What the task requires:
When a line below contains the word "time", copy that line.

Data to examine:
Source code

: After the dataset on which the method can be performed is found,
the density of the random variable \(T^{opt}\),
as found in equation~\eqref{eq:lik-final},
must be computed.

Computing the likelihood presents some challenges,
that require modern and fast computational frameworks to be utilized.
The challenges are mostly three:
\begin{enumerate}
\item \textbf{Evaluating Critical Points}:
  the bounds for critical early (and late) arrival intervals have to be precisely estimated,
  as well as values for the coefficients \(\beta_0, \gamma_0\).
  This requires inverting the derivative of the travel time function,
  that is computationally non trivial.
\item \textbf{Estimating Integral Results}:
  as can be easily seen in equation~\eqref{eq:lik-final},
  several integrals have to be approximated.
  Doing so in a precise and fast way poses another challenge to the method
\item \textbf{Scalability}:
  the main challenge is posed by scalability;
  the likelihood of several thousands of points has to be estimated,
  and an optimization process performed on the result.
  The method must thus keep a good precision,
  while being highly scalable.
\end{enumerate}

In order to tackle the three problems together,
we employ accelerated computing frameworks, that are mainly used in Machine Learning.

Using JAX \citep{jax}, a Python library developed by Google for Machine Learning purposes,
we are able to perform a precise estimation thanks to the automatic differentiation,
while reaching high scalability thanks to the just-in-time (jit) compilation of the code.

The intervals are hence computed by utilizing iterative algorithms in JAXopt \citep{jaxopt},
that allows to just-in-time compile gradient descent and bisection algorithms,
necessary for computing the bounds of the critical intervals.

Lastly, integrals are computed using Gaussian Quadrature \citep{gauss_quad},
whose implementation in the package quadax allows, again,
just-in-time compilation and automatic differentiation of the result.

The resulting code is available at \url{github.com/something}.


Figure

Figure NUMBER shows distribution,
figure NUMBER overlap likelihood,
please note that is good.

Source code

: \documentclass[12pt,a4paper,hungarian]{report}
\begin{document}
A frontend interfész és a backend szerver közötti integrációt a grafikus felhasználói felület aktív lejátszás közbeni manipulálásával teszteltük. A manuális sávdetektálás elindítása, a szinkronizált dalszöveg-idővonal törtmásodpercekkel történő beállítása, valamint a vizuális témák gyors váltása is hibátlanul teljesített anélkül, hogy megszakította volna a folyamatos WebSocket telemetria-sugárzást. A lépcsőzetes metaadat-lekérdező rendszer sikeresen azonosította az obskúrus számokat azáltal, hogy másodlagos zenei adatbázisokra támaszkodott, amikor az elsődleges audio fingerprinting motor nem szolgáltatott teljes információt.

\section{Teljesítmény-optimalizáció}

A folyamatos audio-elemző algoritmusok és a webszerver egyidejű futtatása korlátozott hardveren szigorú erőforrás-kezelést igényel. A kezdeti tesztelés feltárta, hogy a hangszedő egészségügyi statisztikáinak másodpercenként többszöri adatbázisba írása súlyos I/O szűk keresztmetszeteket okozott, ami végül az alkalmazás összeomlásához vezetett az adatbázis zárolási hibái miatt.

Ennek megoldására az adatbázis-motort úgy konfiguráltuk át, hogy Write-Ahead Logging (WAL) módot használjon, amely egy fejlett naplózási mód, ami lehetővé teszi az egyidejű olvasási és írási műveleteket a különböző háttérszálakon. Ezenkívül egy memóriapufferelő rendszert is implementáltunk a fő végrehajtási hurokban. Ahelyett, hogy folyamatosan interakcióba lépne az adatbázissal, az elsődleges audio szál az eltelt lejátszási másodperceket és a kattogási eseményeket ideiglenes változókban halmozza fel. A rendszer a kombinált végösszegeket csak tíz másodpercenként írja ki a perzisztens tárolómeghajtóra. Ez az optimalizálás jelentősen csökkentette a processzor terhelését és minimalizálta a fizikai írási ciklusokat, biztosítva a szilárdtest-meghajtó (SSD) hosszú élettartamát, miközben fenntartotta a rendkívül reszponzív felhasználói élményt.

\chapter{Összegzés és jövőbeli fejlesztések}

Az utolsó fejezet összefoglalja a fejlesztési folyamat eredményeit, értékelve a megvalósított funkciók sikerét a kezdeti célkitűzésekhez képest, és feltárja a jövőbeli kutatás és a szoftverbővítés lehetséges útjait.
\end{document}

Output:
  This requires inverting the derivative of the travel time function,
while reaching high scalability thanks to the just-in-time (jit) compilation of the code.
that allows to just-in-time compile gradient descent and bisection algorithms,
just-in-time compilation and automatic differentiation of the result.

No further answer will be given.